Desertores y rusofobia

Rusos exiliados en Valencia GERMÁN CABALLERO

Si los oligarcas rusos fueron durante años más que bienvenidos en Occidente, antes, esto es, de que la UE sancionara a Moscú por invadir Ucrania, ahora parece que pocos países quieren a los rusos que huyen de su país para no ser llamados a filas. Pasa siempre, también con los árabes: no hay problemas para los jeques y sus familias que viajan a Austria, a Suiza o la Costa del Sol a gastar una mínima porción de sus fabulosas fortunas, pero ¡ay de los pobres inmigrantes de los países musulmanes que no tienen dónde caerse muertos!

No ha habido en efecto antes nunca problemas para los magnates rusos, fueran o no amigos de Putin, que vienen a esta parte del mundo a comprar yates, mansiones y joyas, pero ahora parecen haberse convertido de pronto todos ellos en apestados. Se lo tienen más que merecido, diría uno, aunque alguien podría argumentar allí que con qué derecho se vulnera el supuestamente sacrosanto derecho de propiedad para arrebatarles, como castigo por los crímenes del Kremlin, sus palacios o aviones privados.

Siempre ha habido clases, aunque esa categoría marxista no esté últimamente de moda, y no es lo mismo alguien que viene a nuestros países a beber el mejor champán francés ya a la hora del desayuno que esos otros rusos que no quieren convertirse en carne de cañón de una guerra que no sienten como suya. La ministra letona de Economía lo dijo claramente el otro día: Quienes huyen ahora de Rusia no son bienvenidos en ese país báltico. Lo que tendrían que hacer es rebelarse allí contra Putin.

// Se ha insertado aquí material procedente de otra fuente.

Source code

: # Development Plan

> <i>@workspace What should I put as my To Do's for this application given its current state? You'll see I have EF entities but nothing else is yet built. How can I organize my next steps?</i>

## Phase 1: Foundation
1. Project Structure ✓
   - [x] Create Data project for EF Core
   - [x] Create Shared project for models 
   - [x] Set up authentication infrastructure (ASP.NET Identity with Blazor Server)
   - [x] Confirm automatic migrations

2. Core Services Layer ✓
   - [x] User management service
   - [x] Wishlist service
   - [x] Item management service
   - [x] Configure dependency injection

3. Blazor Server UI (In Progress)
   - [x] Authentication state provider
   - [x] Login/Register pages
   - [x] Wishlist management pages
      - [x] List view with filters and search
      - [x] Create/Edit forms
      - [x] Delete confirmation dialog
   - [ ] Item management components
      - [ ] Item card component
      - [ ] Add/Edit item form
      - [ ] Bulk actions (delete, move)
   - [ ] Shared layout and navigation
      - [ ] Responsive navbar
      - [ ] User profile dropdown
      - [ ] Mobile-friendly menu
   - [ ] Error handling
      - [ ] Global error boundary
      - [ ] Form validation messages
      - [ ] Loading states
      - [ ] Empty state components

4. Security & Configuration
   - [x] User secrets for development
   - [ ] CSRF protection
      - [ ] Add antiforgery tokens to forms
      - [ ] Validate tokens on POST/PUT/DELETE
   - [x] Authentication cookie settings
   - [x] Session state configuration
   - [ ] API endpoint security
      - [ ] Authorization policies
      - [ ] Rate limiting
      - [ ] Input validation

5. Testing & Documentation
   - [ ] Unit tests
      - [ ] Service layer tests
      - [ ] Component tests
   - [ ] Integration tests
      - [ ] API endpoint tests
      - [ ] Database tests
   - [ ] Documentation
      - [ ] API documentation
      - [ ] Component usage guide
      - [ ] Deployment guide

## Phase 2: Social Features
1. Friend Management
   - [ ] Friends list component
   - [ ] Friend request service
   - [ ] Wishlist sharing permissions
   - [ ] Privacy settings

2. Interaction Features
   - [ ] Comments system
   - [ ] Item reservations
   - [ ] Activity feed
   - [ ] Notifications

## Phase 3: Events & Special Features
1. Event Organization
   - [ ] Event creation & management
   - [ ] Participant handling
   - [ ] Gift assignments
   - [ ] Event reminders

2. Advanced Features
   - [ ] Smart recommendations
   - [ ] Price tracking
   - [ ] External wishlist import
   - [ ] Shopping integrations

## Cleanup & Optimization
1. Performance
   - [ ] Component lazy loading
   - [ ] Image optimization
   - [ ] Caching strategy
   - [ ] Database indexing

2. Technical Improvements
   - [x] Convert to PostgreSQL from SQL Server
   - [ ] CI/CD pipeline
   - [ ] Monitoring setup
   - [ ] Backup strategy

Es más fácil de decir que de hacer, tratándose de una clara autocracia, como fácil es también escribir desde un cómodo despacho que hay que seguir armando a Ucrania para darle a Rusia la lección que se merece. Habría que recordarles a quienes con tanta contundencia rechazan a los jóvenes rusos que huyen ahora de su país que quienes se niegan a ir al frente para no ser cómplices de una guerra ilegal deberían ser tratados como refugiados políticos y no simplemente como indeseables.

Cuántos jóvenes estadounidenses huyeron, por ejemplo, en su día al vecino Canadá para no tener que luchar en otra guerra igualmente ilegal: la del Vietnam. Y entonces muchos jóvenes europeos admirábamos su coraje. Puede ser que haya quienes traten de justificar las declaraciones de la ministra letona con el argumento de que los Estados bálticos sienten una especial repugnancia hacia todo lo ruso por los años de ocupación soviética.

En esos países viven, por otro lado, importantes minorías rusas, cerca de un 28 por ciento de los habitantes de Letonia, que totalizan poco más de 1,9 millones, o un 26 por ciento de los de Estonia: casi 1,33 millones. Son, eso sí, menos en Lituania -un 9 por ciento de los algo más de 2,8 millones de habitantes-, lo que explica que en este país la minoría rusa no esté tan discriminada como en las otras repúblicas, donde los rusos carecen de derecho de sufragio y no tienen acceso a cargos en la Administración, es decir no son ciudadanos de pleno derecho.

Y, sin embargo, se trata de países miembros de la Unión Europa, por lo que cabría esperar de todos ellos mayor respeto tanto de los derechos civiles como del derecho de asilo de los rusos en lugar de considerarlos a todos una «quinta columna» potencialmente desestabilizadora.